Task goal |
When you print the records below, keep every word exact and leave out the images.

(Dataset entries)
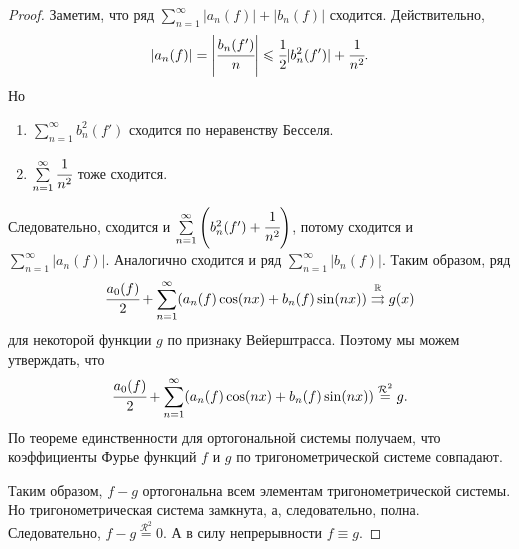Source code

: \begin{proof}
	Заметим, что ряд $\sum\limits_{n=1}^{\infty} |a_n(f)| + |b_n(f)|$ сходится. Действительно,
	$$
		|a_n(f)| = \left|\cfrac{b_n(f')}{n}\right| \leqslant \cfrac{1}{2} |b_n^2(f')| + \cfrac{1}{n^2}.
	$$
	Но
	\begin{enumerate}
		\item $\sum\limits_{n=1}^{\infty} b_n^2(f')$ сходится по неравенству Бесселя.
		\item $\sum\limits_{n=1}^{\infty} \cfrac{1}{n^2}$ тоже сходится.
	\end{enumerate}
	Следовательно, сходится и $\sum\limits_{n=1}^{\infty}\left(b_n^2(f') + \cfrac{1}{n^2}\right)$, потому сходится и $\sum \limits_{n=1}^{\infty}|a_n(f)|$. Аналогично сходится и ряд $\sum \limits_{n=1}^{\infty}|b_n(f)|$. Таким образом, ряд 
	$$
		\cfrac{a_0(f)}{2} + \sum\limits_{n=1}^{\infty}(a_n(f)\cos(nx)+ b_n(f)\sin(nx)) \overset{\mathbb{R}}{\rightrightarrows} g(x)
	$$
	для некоторой функции $g$ по признаку Вейерштрасса. Поэтому мы можем утверждать, что
	$$
		\cfrac{a_0(f)}{2} + \sum\limits_{n=1}^{\infty}(a_n(f)\cos(nx)+ b_n(f)\sin(nx)) \overset{\mathcal{R}^2}{=} g.
	$$
	По теореме единственности для ортогональной системы получаем, что коэффициенты Фурье функций $f$ и $g$ по тригонометрической системе совпадают.
	\par Таким образом, $f-g$ ортогональна всем элементам тригонометрической системы. Но тригонометрическая система замкнута, а, следовательно, полна. Следовательно, $f-g \overset{\mathcal{R}^2}{=} 0$. А в силу непрерывности $f \equiv g$.
\end{proof}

Response to the task |
Source code

: \begin{proof}
	Заметим, что ряд $\sum\limits_{n=1}^{\infty} |a_n(f)| + |b_n(f)|$ сходится. Действительно,
	$$
		|a_n(f)| = \left|\cfrac{b_n(f')}{n}\right| \leqslant \cfrac{1}{2} |b_n^2(f')| + \cfrac{1}{n^2}.
	$$
	Но
	\begin{enumerate}
		\item $\sum\limits_{n=1}^{\infty} b_n^2(f')$ сходится по неравенству Бесселя.
		\item $\sum\limits_{n=1}^{\infty} \cfrac{1}{n^2}$ тоже сходится.
	\end{enumerate}
	Следовательно, сходится и $\sum\limits_{n=1}^{\infty}\left(b_n^2(f') + \cfrac{1}{n^2}\right)$, потому сходится и $\sum \limits_{n=1}^{\infty}|a_n(f)|$. Аналогично сходится и ряд $\sum \limits_{n=1}^{\infty}|b_n(f)|$. Таким образом, ряд 
	$$
		\cfrac{a_0(f)}{2} + \sum\limits_{n=1}^{\infty}(a_n(f)\cos(nx)+ b_n(f)\sin(nx)) \overset{\mathbb{R}}{\rightrightarrows} g(x)
	$$
	для некоторой функции $g$ по признаку Вейерштрасса. Поэтому мы можем утверждать, что
	$$
		\cfrac{a_0(f)}{2} + \sum\limits_{n=1}^{\infty}(a_n(f)\cos(nx)+ b_n(f)\sin(nx)) \overset{\mathcal{R}^2}{=} g.
	$$
	По теореме единственности для ортогональной системы получаем, что коэффициенты Фурье функций $f$ и $g$ по тригонометрической системе совпадают.
	\par Таким образом, $f-g$ ортогональна всем элементам тригонометрической системы. Но тригонометрическая система замкнута, а, следовательно, полна. Следовательно, $f-g \overset{\mathcal{R}^2}{=} 0$. А в силу непрерывности $f \equiv g$.
\end{proof}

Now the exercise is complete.